#### [ABOUT THIS EXERCISE]
After locating the line with "at level one", retype it and every later line exactly, stopping at the end of the records.

Pictures paired with source code
|---|

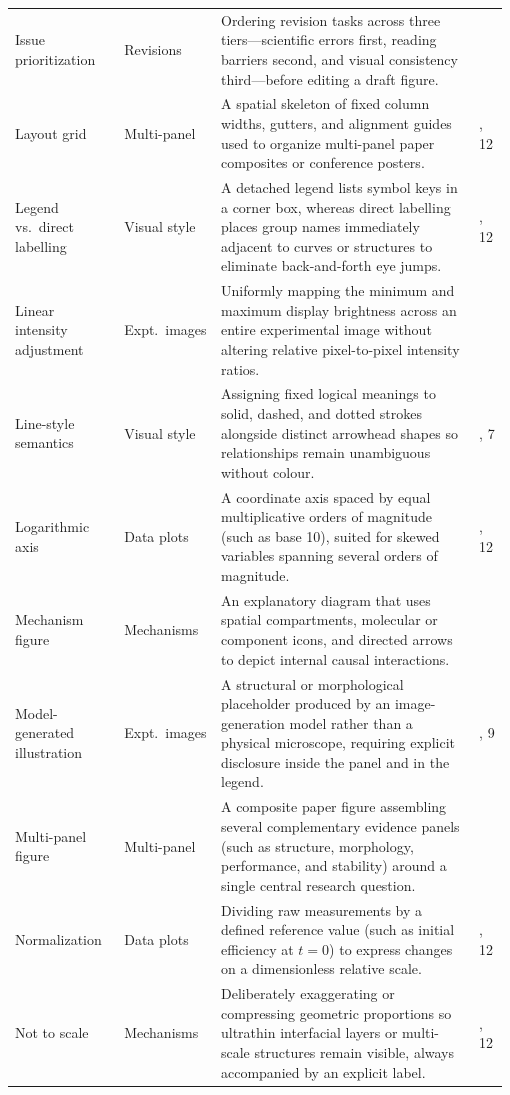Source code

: \begin{longtable}{@{}>{\raggedright\arraybackslash}p{0.22\linewidth}>{\raggedright\arraybackslash}p{0.18\linewidth}>{\raggedright\arraybackslash}p{0.52\linewidth}>{\raggedright\arraybackslash}p{0.06\linewidth}@{}}
Issue prioritization & Revisions & Ordering revision tasks across three tiers---scientific errors first, reading barriers second, and visual consistency third---before editing a draft figure. & 11 \\
Layout grid & Multi-panel & A spatial skeleton of fixed column widths, gutters, and alignment guides used to organize multi-panel paper composites or conference posters. & 9, 12 \\
Legend vs.\ direct labelling & Visual style & A detached legend lists symbol keys in a corner box, whereas direct labelling places group names immediately adjacent to curves or structures to eliminate back-and-forth eye jumps. & 4, 12 \\
Linear intensity adjustment & Expt.\ images & Uniformly mapping the minimum and maximum display brightness across an entire experimental image without altering relative pixel-to-pixel intensity ratios. & 8 \\
Line-style semantics & Visual style & Assigning fixed logical meanings to solid, dashed, and dotted strokes alongside distinct arrowhead shapes so relationships remain unambiguous without colour. & 4, 7 \\
Logarithmic axis & Data plots & A coordinate axis spaced by equal multiplicative orders of magnitude (such as base 10), suited for skewed variables spanning several orders of magnitude. & 5, 12 \\
Mechanism figure & Mechanisms & An explanatory diagram that uses spatial compartments, molecular or component icons, and directed arrows to depict internal causal interactions. & 7 \\
Model-generated illustration & Expt.\ images & A structural or morphological placeholder produced by an image-generation model rather than a physical microscope, requiring explicit disclosure inside the panel and in the legend. & 8, 9 \\
Multi-panel figure & Multi-panel & A composite paper figure assembling several complementary evidence panels (such as structure, morphology, performance, and stability) around a single central research question. & 9 \\
Normalization & Data plots & Dividing raw measurements by a defined reference value (such as initial efficiency at $t=0$) to express changes on a dimensionless relative scale. & 5, 12 \\
Not to scale & Mechanisms & Deliberately exaggerating or compressing geometric proportions so ultrathin interfacial layers or multi-scale structures remain visible, always accompanied by an explicit label. & 7, 12 \\

\end{longtable}
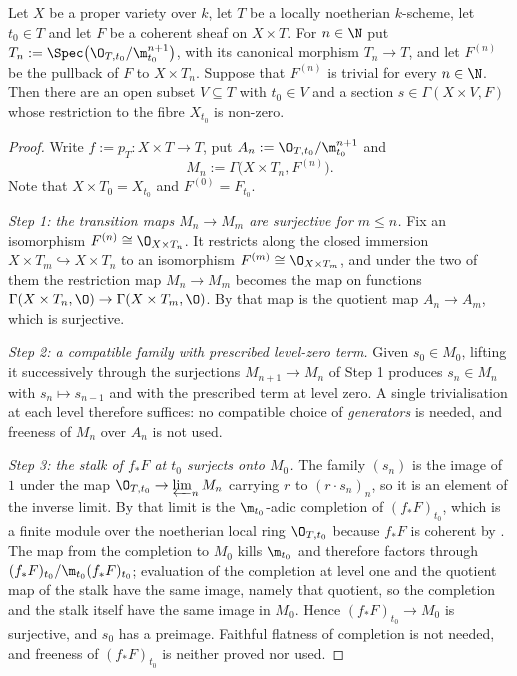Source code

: \begin{lemma}
\label{lem:cube-formal-section-near-point}
Let $X$ be a proper variety over $k$, let $T$ be a locally noetherian
$k$-scheme, let $t_0\in T$ and let $F$ be a coherent sheaf on $X\times T$.  For
$n\in\N$ put $T_n:=\Spec\bigl(\O_{T,t_0}/\m_{t_0}^{n+1}\bigr)$, with its
canonical morphism $T_n\to T$, and let $F^{(n)}$ be the pullback of $F$ to
$X\times T_n$.  Suppose that $F^{(n)}$ is trivial for every $n\in\N$.  Then
there are an open subset $V\subseteq T$ with $t_0\in V$ and a section
$s\in\Gamma(X\times V,F)$ whose restriction to the fibre $X_{t_0}$ is non-zero.
\end{lemma}
\begin{proof}
Write $f:=p_T\colon X\times T\to T$, put $A_n:=\O_{T,t_0}/\m_{t_0}^{n+1}$ and
\[
  M_n:=\Gamma\bigl(X\times T_n,F^{(n)}\bigr).
\]
Note that $X\times T_0=X_{t_0}$ and $F^{(0)}=F_{t_0}$.

\emph{Step 1: the transition maps $M_n\to M_m$ are surjective for $m\leq n$.}
Fix an isomorphism $F^{(n)}\cong\O_{X\times T_n}$.  It restricts along the
closed immersion $X\times T_m\hookrightarrow X\times T_n$ to an isomorphism
$F^{(m)}\cong\O_{X\times T_m}$, and under the two of them the restriction map
$M_n\to M_m$ becomes the map on functions
$\Gamma(X\times T_n,\O)\to\Gamma(X\times T_m,\O)$.  By
 that map is the quotient map
$A_n\to A_m$, which is surjective.

\emph{Step 2: a compatible family with prescribed level-zero term.}  Given
$s_0\in M_0$, lifting it successively through the surjections
$M_{n+1}\to M_n$ of Step 1 produces $s_n\in M_n$ with $s_n\mapsto s_{n-1}$ and
with the prescribed term at level zero.  A single trivialisation at each level
therefore suffices: no compatible choice of \emph{generators} is needed, and
freeness of $M_n$ over $A_n$ is not used.

\emph{Step 3: the stalk of $f_*F$ at $t_0$ surjects onto $M_0$.}  The family
$(s_n)$ is the image of $1$ under the map $\O_{T,t_0}\to\varprojlim_nM_n$
carrying $r$ to $(r\cdot s_n)_n$, so it is an element of the inverse limit.  By
 that limit is the $\m_{t_0}$-adic completion
of $(f_*F)_{t_0}$, which is a finite module over the noetherian local ring
$\O_{T,t_0}$ because $f_*F$ is coherent by
.  The map from the completion to
$M_0$ kills $\m_{t_0}$ and therefore factors through
$(f_*F)_{t_0}/\m_{t_0}(f_*F)_{t_0}$; evaluation of the completion at level one
and the quotient map of the stalk have the same image, namely that quotient, so
the completion and the stalk itself have the same image in $M_0$.  Hence
$(f_*F)_{t_0}\to M_0$ is surjective, and $s_0$ has a preimage.  Faithful
flatness of completion is not needed, and freeness of $(f_*F)_{t_0}$ is neither
proved nor used.


\end{proof}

|---|

#### [EXERCISE RESPONSE]
$(f_*F)_{t_0}/\m_{t_0}(f_*F)_{t_0}$; evaluation of the completion at level one
and the quotient map of the stalk have the same image, namely that quotient, so
the completion and the stalk itself have the same image in $M_0$.  Hence
$(f_*F)_{t_0}\to M_0$ is surjective, and $s_0$ has a preimage.  Faithful
flatness of completion is not needed, and freeness of $(f_*F)_{t_0}$ is neither
proved nor used.


\end{proof}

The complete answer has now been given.